Imagine a small nanobot injected into your bloodstream that travels through organs, identifies dead or dying cells, and eliminates them, effectively curing a disease. Does that sound too far-fetched? Researchers have recently taken significant steps in implementing nanoscience in medicine.

The scientists from the University of Colorado, Boulder, have engineered nanoparticles, which can produce chemicals that make drug-resistant bacteria more susceptible to antibiotics, shortening the length of treatment. These bots are fundamentally quantum dots, which are capable of producing a chemical that makes the pathogen more reactive to the tried and tested antibiotics.

This study, published in the journal, Science Advances, could help combat superbugs that tend not to respond to a standard antibiotic treatment, increasing the treatment time and severity of methods of treatment.

Quantum dots were already seen as a future tool in medical research, diagnosis, and treatment. They were being developed as a tool to trace the location of diseases in the body for a more targeted medicating approach. They have also been used to make microscopic cameras to go into the body and send back high-resolution images of organs and organ systems to help doctors test faster and with more accuracy.
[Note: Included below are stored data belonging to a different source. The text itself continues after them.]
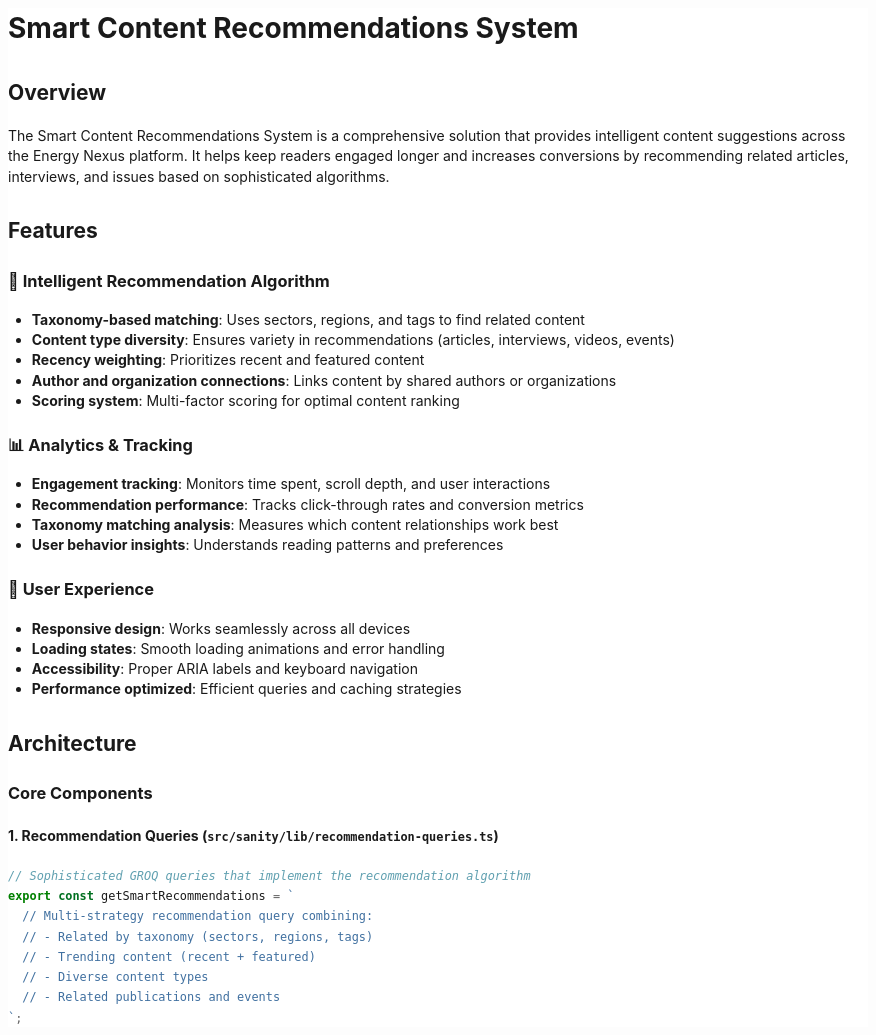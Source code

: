 # Smart Content Recommendations System

## Overview

The Smart Content Recommendations System is a comprehensive solution that provides intelligent content suggestions across the Energy Nexus platform. It helps keep readers engaged longer and increases conversions by recommending related articles, interviews, and issues based on sophisticated algorithms.

## Features

### 🎯 **Intelligent Recommendation Algorithm**
- **Taxonomy-based matching**: Uses sectors, regions, and tags to find related content
- **Content type diversity**: Ensures variety in recommendations (articles, interviews, videos, events)
- **Recency weighting**: Prioritizes recent and featured content
- **Author and organization connections**: Links content by shared authors or organizations
- **Scoring system**: Multi-factor scoring for optimal content ranking

### 📊 **Analytics & Tracking**
- **Engagement tracking**: Monitors time spent, scroll depth, and user interactions
- **Recommendation performance**: Tracks click-through rates and conversion metrics
- **Taxonomy matching analysis**: Measures which content relationships work best
- **User behavior insights**: Understands reading patterns and preferences

### 🎨 **User Experience**
- **Responsive design**: Works seamlessly across all devices
- **Loading states**: Smooth loading animations and error handling
- **Accessibility**: Proper ARIA labels and keyboard navigation
- **Performance optimized**: Efficient queries and caching strategies

## Architecture

### Core Components

#### 1. **Recommendation Queries** (`src/sanity/lib/recommendation-queries.ts`)
```typescript
// Sophisticated GROQ queries that implement the recommendation algorithm
export const getSmartRecommendations = `
  // Multi-strategy recommendation query combining:
  // - Related by taxonomy (sectors, regions, tags)
  // - Trending content (recent + featured)
  // - Diverse content types
  // - Related publications and events
`;
```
These quantum dots are just very small pieces of cadmium telluride. They are about 3 nanometers across, and as wide as a single strand of DNA.

In the study, the researchers used quantum dots, which when illuminated by a specific frequency of green light, cause the nanoparticle’s electrons to break off and merge with nearby oxygen molecules present throughout the human body. This material — termed as 'superoxide' — is absorbed readily by bacteria. When a bacteria absorbs this superoxide, the internal chemistry is thrown off-balance. This makes it very vulnerable to antibiotics.

According to Anushree Chatterjee, co-author of the study, the pathogen loses its ability to fight against the antibiotic. This speeds up the treatment, and there are no adverse effects on our body because these superoxide cells get absorbed by the bacteria, and then, they are destroyed by the antibiotic.

The team used various concentrations of quantum dots with five different antibiotics. Diseases like Salmonella and methicillin-resistant Staphylococcus aureus, or MRSA, were targeted. This quantum dot antibiotic concoction was then used to treat the infections. Results showed that more than 75 percent of the people required lesser medicine to kill the bacteria with the help of quantum dots.

Right now, the only limitation for these quantum dots is the notification mechanism. The green light, which indicates the release of the chemical in the cell, can only travel through a little bit of flesh. When sent into deep organs, the scientists could not get any feedback response, making this device troublesome. However, giving the nanoparticles an efficient communication medium will ensure that surgeons or doctors are always in control and the quantum dots are not lost in the body.

The researchers are now taking this project further and designing nanoparticles that absorb infrared light and can pass through the body. “That could be really effective in deep tissue and bone infections,” Nagpal said.